Over the past three months we’ve seen a steady improvement in the US’s ability to create more jobs than it loses and that has led many analysts to assume that the economic outlook for the world’s largest economy was improving and least providing IG answers.
The latest non-farm employment report revealed that the US economy added a net total of 227,000 jobs in February meaning that the top-level unemployment rate held steady at 8.3%. What also impressed economists was that January’s figure was revised up to a 284,000 gain from 243,000 while December’s non-farm number was changed up from a 203,000 rise to a 223,000 gain.
These figures also coincided in an up-turn in the fortunes of a broad-range of fundamental indicators highlighted by the very latest estimate of its fourth quarter GDP which was revised up from 2.8% to 3%.

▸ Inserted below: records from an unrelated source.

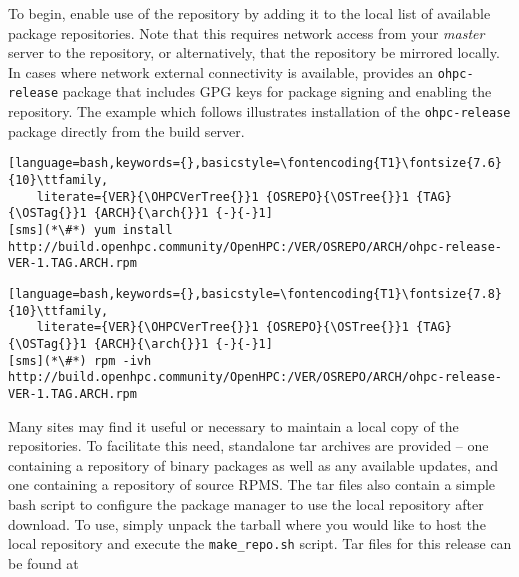 To begin, enable use of the \OHPC{} repository by adding it to the local list
of available package repositories. Note that this requires network access from
your {\em master} server to the \OHPC{} repository, or alternatively, that
the \OHPC{} repository be mirrored locally.  In cases where network external
connectivity is available, \OHPC{} provides an \texttt{ohpc-release} package
that includes GPG keys for package signing and enabling the repository.  The
example which follows illustrates installation of the \texttt{ohpc-release}
package directly from the \OHPC{} build server.

\begin{lstlisting}[language=bash,keywords={},basicstyle=\fontencoding{T1}\fontsize{7.6}{10}\ttfamily,
	literate={VER}{\OHPCVerTree{}}1 {OSREPO}{\OSTree{}}1 {TAG}{\OSTag{}}1 {ARCH}{\arch{}}1 {-}{-}1]
[sms](*\#*) yum install http://build.openhpc.community/OpenHPC:/VER/OSREPO/ARCH/ohpc-release-VER-1.TAG.ARCH.rpm
\end{lstlisting}
\else
\begin{lstlisting}[language=bash,keywords={},basicstyle=\fontencoding{T1}\fontsize{7.8}{10}\ttfamily,
	literate={VER}{\OHPCVerTree{}}1 {OSREPO}{\OSTree{}}1 {TAG}{\OSTag{}}1 {ARCH}{\arch{}}1 {-}{-}1]
[sms](*\#*) rpm -ivh http://build.openhpc.community/OpenHPC:/VER/OSREPO/ARCH/ohpc-release-VER-1.TAG.ARCH.rpm
\end{lstlisting}
\fi

\begin{center}
\begin{tcolorbox}[]
\small Many sites may find it useful or necessary to maintain a local copy of the
\OHPC{} repositories. To facilitate this need, standalone tar 
archives are provided -- one containing a repository of binary packages as well as any
available updates, and one containing a repository of source RPMS. The tar files
also contain a simple bash script to configure the package manager to use the
local repository after download. To use, simply unpack the tarball where you
would like to host the local repository and execute the \texttt{make\_repo.sh} script.
Tar files for this release can be found at \href{http://build.openhpc.community/dist/\OHPCVersion}
        {\color{blue}{http://build.openhpc.community/dist/\OHPCVersion}}
\end{tcolorbox}
\end{center}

However, in the past couple of weeks attention has moved away from the Greek debt-crisis and has shifted toward Spain, where the situation is serious but less acute; and so the economic performance of the US has taken centre stage again. Sadly, not all the figures have been flattering.
Investors will have noted that industrial production in February stayed flat.
And the news from the all-important housing markets in the US has been underwhelming. Existing home sales figures dropped by 0.9% in February to 4.59 million from 4.63 million in January. Housing starts fell by 1.1% in the same month from 706,000 in January to 698,000 in February.
Investors will have noted that industrial production in February stayed flat and that consumer confidence in Marc has dropped from 71.6 to 70.2.
These figures are perhaps symptomatic of the changeable but generally flat growth being experienced all over the world as the struggle to get over the worst financial crisis in history continues.